Um dies zu erreichen, haben die Forscher die Quartärstruktur verändert indem sie eine „flexible Schleife“ einfügten. Solche „Scharniere“ spielen für die Festlegung der räumlichen Ordnung eine wichtige Rolle. Obwohl Reste beider Peptidketten die aktiven Bindungsstellen während der Umsetzung der Chorismat-Mutase bilden, ermöglichte das „Scharnier“ eine Rückfaltung auf sich selbst. Dabei ersetzte es das zweite Polypeptid vollständig.
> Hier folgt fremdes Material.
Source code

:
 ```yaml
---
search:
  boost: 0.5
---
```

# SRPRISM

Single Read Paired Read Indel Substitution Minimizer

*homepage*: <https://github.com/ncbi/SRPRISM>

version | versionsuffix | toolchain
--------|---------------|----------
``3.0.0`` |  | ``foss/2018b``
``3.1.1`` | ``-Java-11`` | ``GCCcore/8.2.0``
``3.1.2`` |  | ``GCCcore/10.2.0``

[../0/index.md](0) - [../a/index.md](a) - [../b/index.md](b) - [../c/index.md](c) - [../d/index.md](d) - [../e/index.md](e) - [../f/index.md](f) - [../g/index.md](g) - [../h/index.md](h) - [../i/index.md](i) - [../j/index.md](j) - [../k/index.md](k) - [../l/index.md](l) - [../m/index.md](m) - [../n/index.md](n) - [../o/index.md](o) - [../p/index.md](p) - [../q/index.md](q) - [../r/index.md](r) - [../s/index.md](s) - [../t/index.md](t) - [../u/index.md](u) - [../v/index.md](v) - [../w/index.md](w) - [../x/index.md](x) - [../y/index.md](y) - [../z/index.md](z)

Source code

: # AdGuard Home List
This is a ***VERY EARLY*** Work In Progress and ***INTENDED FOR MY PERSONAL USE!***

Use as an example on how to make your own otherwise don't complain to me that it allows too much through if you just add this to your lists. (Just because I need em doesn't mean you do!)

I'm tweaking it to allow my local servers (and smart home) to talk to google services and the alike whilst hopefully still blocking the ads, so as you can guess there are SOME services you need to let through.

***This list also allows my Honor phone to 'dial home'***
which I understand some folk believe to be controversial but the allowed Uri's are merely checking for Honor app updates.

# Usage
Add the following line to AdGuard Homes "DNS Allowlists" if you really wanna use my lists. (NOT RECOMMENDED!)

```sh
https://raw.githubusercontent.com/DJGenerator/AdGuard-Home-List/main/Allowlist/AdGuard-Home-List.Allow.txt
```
Gleichzeitig fanden die Forscher heraus, welche Stellen im Enzym für die Aktivität absolut notwendig sind und wo Veränderungen bedeutungslos bleiben. „Es konnte festgestellt werden, dass bestimmte Strukturen zwar nicht beteiligt sind, aber gleichermassen zur Stabilisierung der Bindung des Substrates und des enzymatischen Übergangszustandes beitragen“, heisst es im „Molekül-Mix“. Insgesamt genügen neun der 20 verschiedenen Aminosäuren, um die Aktivität der Chorismat-Mutase zu erhalten. In gleich zwei Publikationen berichten die Forscher um Donald Hilvert im Journal of the American Chemical Society über ihre Erfolge(3).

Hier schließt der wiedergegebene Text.